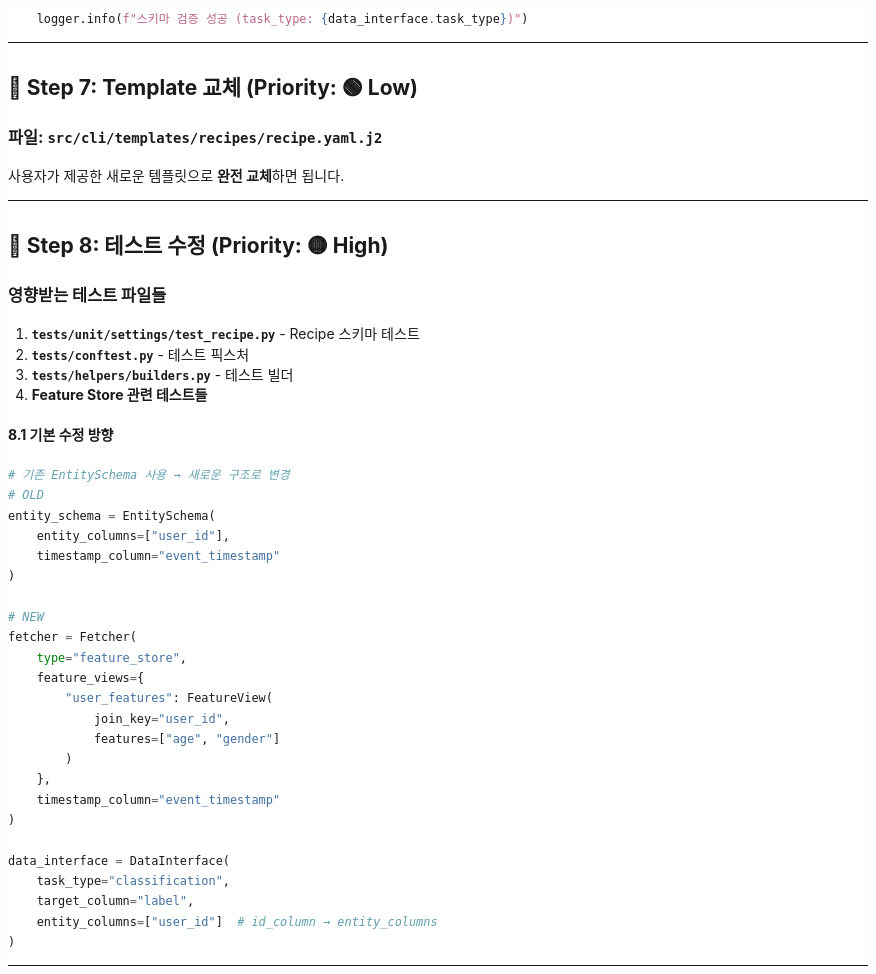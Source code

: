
 ```python
    logger.info(f"스키마 검증 성공 (task_type: {data_interface.task_type})")
```

---

## 🎯 Step 7: Template 교체 (Priority: 🟢 Low)

### **파일: `src/cli/templates/recipes/recipe.yaml.j2`**

사용자가 제공한 새로운 템플릿으로 **완전 교체**하면 됩니다.

---

## 🎯 Step 8: 테스트 수정 (Priority: 🟡 High)

### **영향받는 테스트 파일들**

1. **`tests/unit/settings/test_recipe.py`** - Recipe 스키마 테스트
2. **`tests/conftest.py`** - 테스트 픽스처
3. **`tests/helpers/builders.py`** - 테스트 빌더
4. **Feature Store 관련 테스트들**

#### **8.1 기본 수정 방향**

```python
# 기존 EntitySchema 사용 → 새로운 구조로 변경
# OLD
entity_schema = EntitySchema(
    entity_columns=["user_id"],
    timestamp_column="event_timestamp"
)

# NEW  
fetcher = Fetcher(
    type="feature_store",
    feature_views={
        "user_features": FeatureView(
            join_key="user_id",
            features=["age", "gender"]
        )
    },
    timestamp_column="event_timestamp"
)

data_interface = DataInterface(
    task_type="classification",
    target_column="label",
    entity_columns=["user_id"]  # id_column → entity_columns
)
```

---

Exercise brief.
Output every entry exactly, leaving out pictures.

Task solution.
Source code

:
 ```python
    logger.info(f"스키마 검증 성공 (task_type: {data_interface.task_type})")
```

---

## 🎯 Step 7: Template 교체 (Priority: 🟢 Low)

### **파일: `src/cli/templates/recipes/recipe.yaml.j2`**

사용자가 제공한 새로운 템플릿으로 **완전 교체**하면 됩니다.

---

## 🎯 Step 8: 테스트 수정 (Priority: 🟡 High)

### **영향받는 테스트 파일들**

1. **`tests/unit/settings/test_recipe.py`** - Recipe 스키마 테스트
2. **`tests/conftest.py`** - 테스트 픽스처
3. **`tests/helpers/builders.py`** - 테스트 빌더
4. **Feature Store 관련 테스트들**

#### **8.1 기본 수정 방향**

```python
# 기존 EntitySchema 사용 → 새로운 구조로 변경
# OLD
entity_schema = EntitySchema(
    entity_columns=["user_id"],
    timestamp_column="event_timestamp"
)

# NEW  
fetcher = Fetcher(
    type="feature_store",
    feature_views={
        "user_features": FeatureView(
            join_key="user_id",
            features=["age", "gender"]
        )
    },
    timestamp_column="event_timestamp"
)

data_interface = DataInterface(
    task_type="classification",
    target_column="label",
    entity_columns=["user_id"]  # id_column → entity_columns
)
```

---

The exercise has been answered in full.